As a result of this relatively unique status, I get a lot of messages on a fairly regular basis asking me to do one of a few things:
- Update a link on a story I’ve already written to get in a business I didn’t previously mention. Sometimes, this will be pitched as me doing a favor for the publisher; other times, as an offer of exchange for money.
- Write something about a search-friendly topic that is tangentially related to a link I ran in the newsletter more than two years ago—in many cases, this specific post on mattresses, which is the top ranking term for the phrase “hipster mattress.” The emailer is someone who has a link or an infographic that I simply have to put on the site because it’s useful to my readers, or more importantly, to their search position.

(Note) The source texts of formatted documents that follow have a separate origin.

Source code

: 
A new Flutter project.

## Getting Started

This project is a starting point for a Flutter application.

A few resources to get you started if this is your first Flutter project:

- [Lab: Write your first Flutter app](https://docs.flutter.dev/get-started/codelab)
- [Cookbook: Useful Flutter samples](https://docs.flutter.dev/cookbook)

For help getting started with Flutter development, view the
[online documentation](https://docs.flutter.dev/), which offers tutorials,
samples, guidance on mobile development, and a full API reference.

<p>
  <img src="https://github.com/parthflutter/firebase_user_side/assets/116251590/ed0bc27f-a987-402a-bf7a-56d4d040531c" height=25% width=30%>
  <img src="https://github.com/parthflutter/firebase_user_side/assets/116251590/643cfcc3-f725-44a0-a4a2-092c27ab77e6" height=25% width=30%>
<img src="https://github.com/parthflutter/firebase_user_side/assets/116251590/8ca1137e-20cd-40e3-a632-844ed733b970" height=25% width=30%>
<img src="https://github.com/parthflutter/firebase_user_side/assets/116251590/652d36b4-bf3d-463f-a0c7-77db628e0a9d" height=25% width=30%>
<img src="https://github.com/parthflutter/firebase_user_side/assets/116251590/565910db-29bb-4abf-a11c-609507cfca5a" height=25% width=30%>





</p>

- Accept a guest post, or a sponsored post, despite the fact that I say directly on my advertising page that I don’t accept guest posts.
The result of this is that I get numerous requests a week that basically ask me to do one thing in a way big or small: They want me to give up some of my integrity and mission all with the goal of improving their own search engine presence. I get nothing out of the deal. So I pretty much write a lot of “no” responses every single week—because if I don’t, I get many more “did you miss my email” requests.
Often, these messages are automated and written in an effort to catch as many bloggers and publishers as possible. Other times, it’s someone who is human, but is basing their email not on having actually read my article about grocery stores, but because the URL came up positive in a search somewhere, and they’re batting cleanup.
These interactions—often encouraged by modern customer relations management tools—aren’t very helpful at all. In fact, they’re major time sucks for independent publishers who have other things to worry about. I don’t want to update a link in an article I wrote in the summer of 2015; I want to tell new stories and improve the stories I already have. And you didn’t bother to even read my site to realize that I wouldn’t respond favorably to that request.
In a world when our websites are becoming more centralized and less independent, it’s worth keeping in mind that independence comes with a lot of stuff that jumping on someone else’s platform does not. And that includes all the bull of people effectively playing a game of search engine one-upmanship.
I’m sure I’m not the only person who deals with this problem, nor am I the only person to complain about this, but I do think that it’s one of those bad sides to the “open web” that we don’t talk about nearly enough—the fact that it’s not a pure experience, and people are constantly trying to find ways to build up their own sites at the cost of everyone else’s.
I, for one, am not playing your game, spammers.